HONG KONG – Mahathir Mohamad’s shock Malaysian election win has raised concerns that his populist promises could undermine economic prospects at an increasingly challenging time for emerging markets, despite hopes elsewhere that he may revive his bold approach to economic management.
The Malaysian economy, while vulnerable in some areas, is widely seen as being in better shape than those the Philippines and Indonesia, which run current account deficits. Malaysia has also halved its budget deficit since the global financial crisis.
Its economy is growing at one of the fastest clips in the world, close to 6 percent, and its stock market in dollar terms is the second-best-performing in Asia. And a surge in crude prices to 3½-year highs has helped the net energy exporter’s income.
But the country may be left without key sources of revenue if Mahathir keeps his pledge to remove the goods-and-services tax (GST) and toll fees, bring back fuel subsidies and raise minimum wages.
Protectionist overtures on Chinese infrastructure projects have also raised concerns about foreign investment.
Such a policy shift comes amid heightened fears about capital outflows following a rise in U.S. Treasury yields.
“Some campaign promises, such as abolishing GST and reintroducing fuel subsidies, may boost consumption but, without offsetting measures, would adversely affect the country’s budget deficits and sovereign rating,” said Eli Lee, head of investment strategy at the Bank of Singapore. “At a time of growing pressure on emerging markets’ currencies and bonds, the situation in Malaysia bears careful watching for potential knock-on effects.”

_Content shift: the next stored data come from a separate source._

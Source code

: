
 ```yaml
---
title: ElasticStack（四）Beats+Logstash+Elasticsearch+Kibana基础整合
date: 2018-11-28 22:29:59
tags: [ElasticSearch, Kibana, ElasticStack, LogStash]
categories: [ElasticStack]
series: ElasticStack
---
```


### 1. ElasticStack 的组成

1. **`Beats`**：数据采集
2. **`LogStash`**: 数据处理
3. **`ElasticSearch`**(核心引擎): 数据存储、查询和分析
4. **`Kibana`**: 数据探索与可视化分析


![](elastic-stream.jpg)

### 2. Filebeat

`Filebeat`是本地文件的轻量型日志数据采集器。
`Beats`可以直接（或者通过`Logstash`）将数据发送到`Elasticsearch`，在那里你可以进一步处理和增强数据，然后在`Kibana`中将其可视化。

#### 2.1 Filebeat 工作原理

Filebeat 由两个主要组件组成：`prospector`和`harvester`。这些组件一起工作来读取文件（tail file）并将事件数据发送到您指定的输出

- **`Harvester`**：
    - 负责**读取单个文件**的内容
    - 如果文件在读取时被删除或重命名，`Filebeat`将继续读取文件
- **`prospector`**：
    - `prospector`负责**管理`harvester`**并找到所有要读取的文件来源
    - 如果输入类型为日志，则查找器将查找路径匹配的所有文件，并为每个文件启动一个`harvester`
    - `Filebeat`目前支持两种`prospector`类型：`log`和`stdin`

Mahathir ruled Malaysia with an iron fist from 1981 to 2003. On Wednesday, his opposition coalition defeated his former protege Prime Minister Najib Razak and the UMNO bloc, which has governed Malaysia for six decades.

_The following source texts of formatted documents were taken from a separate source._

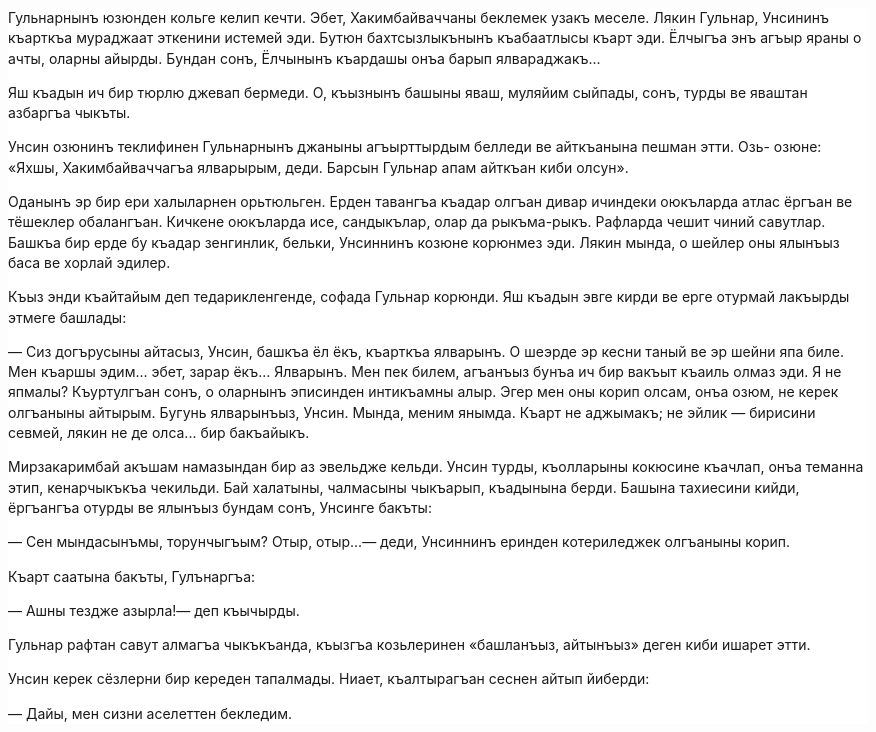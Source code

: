 Гульнарнынъ юзюнден кольге келип кечти.
Эбет, Хакимбайваччаны беклемек узакъ меселе.
Лякин Гульнар, Унсининъ къарткъа мураджаат эткенини истемей эди.
Бутюн бахтсызлыкънынъ къабаатлысы къарт эди.
Ёлчыгъа энъ агъыр яраны о ачты, оларны айырды.
Бундан сонъ, Ёлчынынъ къардашы онъа барып ялвараджакъ...

Яш къадын ич бир тюрлю джевап бермеди.
О, къызнынъ башыны яваш, муляйим сыйпады, сонъ, турды ве яваштан азбаргъа чыкъты.

Унсин озюнинъ теклифинен Гульнарнынъ джаныны агъырттырдым белледи ве айткъанына пешман этти.
Озь- озюне:
«Яхшы, Хакимбайваччагъа ялварырым, деди.
Барсын Гульнар апам айткъан киби олсун».

Оданынъ эр бир ери халыларнен орьтюльген.
Ерден тавангъа къадар олгъан дивар ичиндеки оюкъларда атлас ёргъан ве тёшеклер обалангъан.
Кичкене оюкъларда исе, сандыкълар, олар да рыкъма-рыкъ.
Рафларда чешит чиний савутлар.
Башкъа бир ерде бу къадар зенгинлик, бельки, Унсиннинъ козюне корюнмез эди.
Лякин мында, о шейлер оны ялынъыз баса ве хорлай эдилер.

Къыз энди къайтайым деп тедарикленгенде, софада Гульнар корюнди.
Яш къадын эвге кирди ве ерге отурмай лакъырды этмеге башлады:

— Сиз догърусыны айтасыз, Унсин, башкъа ёл ёкъ, къарткъа ялварынъ.
О шеэрде эр кесни таный ве эр шейни япа биле.
Мен къаршы эдим... эбет, зарар ёкъ...
Ялварынъ.
Мен пек билем, агъанъыз бунъа ич бир вакъыт къаиль олмаз эди.
Я не япмалы?
Къуртулгъан сонъ, о оларнынъ эписинден интикъамны алыр.
Эгер мен оны корип олсам, онъа озюм, не керек олгъаныны айтырым.
Бугунь ялварынъыз, Унсин.
Мында, меним янымда.
Къарт не аджымакъ; не эйлик — бирисини севмей, лякин не де олса... бир бакъайыкъ.

Мирзакаримбай акъшам намазындан бир аз эвельдже кельди.
Унсин турды, къолларыны кокюсине къачлап, онъа теманна этип, кенарчыкъкъа чекильди.
Бай халатыны, чалмасыны чыкъарып, къадынына берди.
Башына тахиесини кийди, ёргъангъа отурды ве ялынъыз бундам сонъ, Унсинге бакъты:

— Сен мындасынъмы, торунчыгъым?
Отыр, отыр...— деди, Унсиннинъ еринден котериледжек олгъаныны корип.

Къарт саатына бакъты, Гулънаргъа:

— Ашны тездже азырла!— деп къычырды.

Гульнар рафтан савут алмагъа чыкъкъанда, къызгъа козьлеринен «башланъыз, айтынъыз» деген киби ишарет этти.

Унсин керек сёзлерни бир кереден тапалмады.
Ниает, къалтырагъан сеснен айтып йиберди:

— Дайы, мен сизни аселеттен бекледим.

Ratings agency Moody’s was prompt in warning that Mahathir’s promises were credit-negative for its A3 ratings if implemented without any other adjustments.
Local markets are closed for the week, but a fall in the ringgit in offshore trading and a rise in the cost of insuring the country’s debt showed investors are nervous about the country’s first political change in six decades.
“This upset ranks up there with Brexit and Trump’s election,” said Aninda Mitra, senior sovereign analyst at BNY Mellon Investment Management. “I think there will be short-term volatility.”
While Malaysia’s 6 percent GST sparked large street protests when it was introduced in 2015, it helped mitigate a 30 percent drop in oil revenues, pulling back the ringgit from 10-year lows.
Foreign investment has since returned as well, although largely fueled by China’s soft-power push into Southeast Asia.
Projects such as the $100 billion Forest City residential development near the Singapore border and the $13 billion East Coast high-speed railway, part of Beijing’s “Belt and Road” initiative, were seen as boosting jobs but prompted discontent about increasing Chinese influence.
While many analysts have criticized some of the Chinese projects as white elephants, investors now fear the billions they penciled in from Beijing may not be forthcoming.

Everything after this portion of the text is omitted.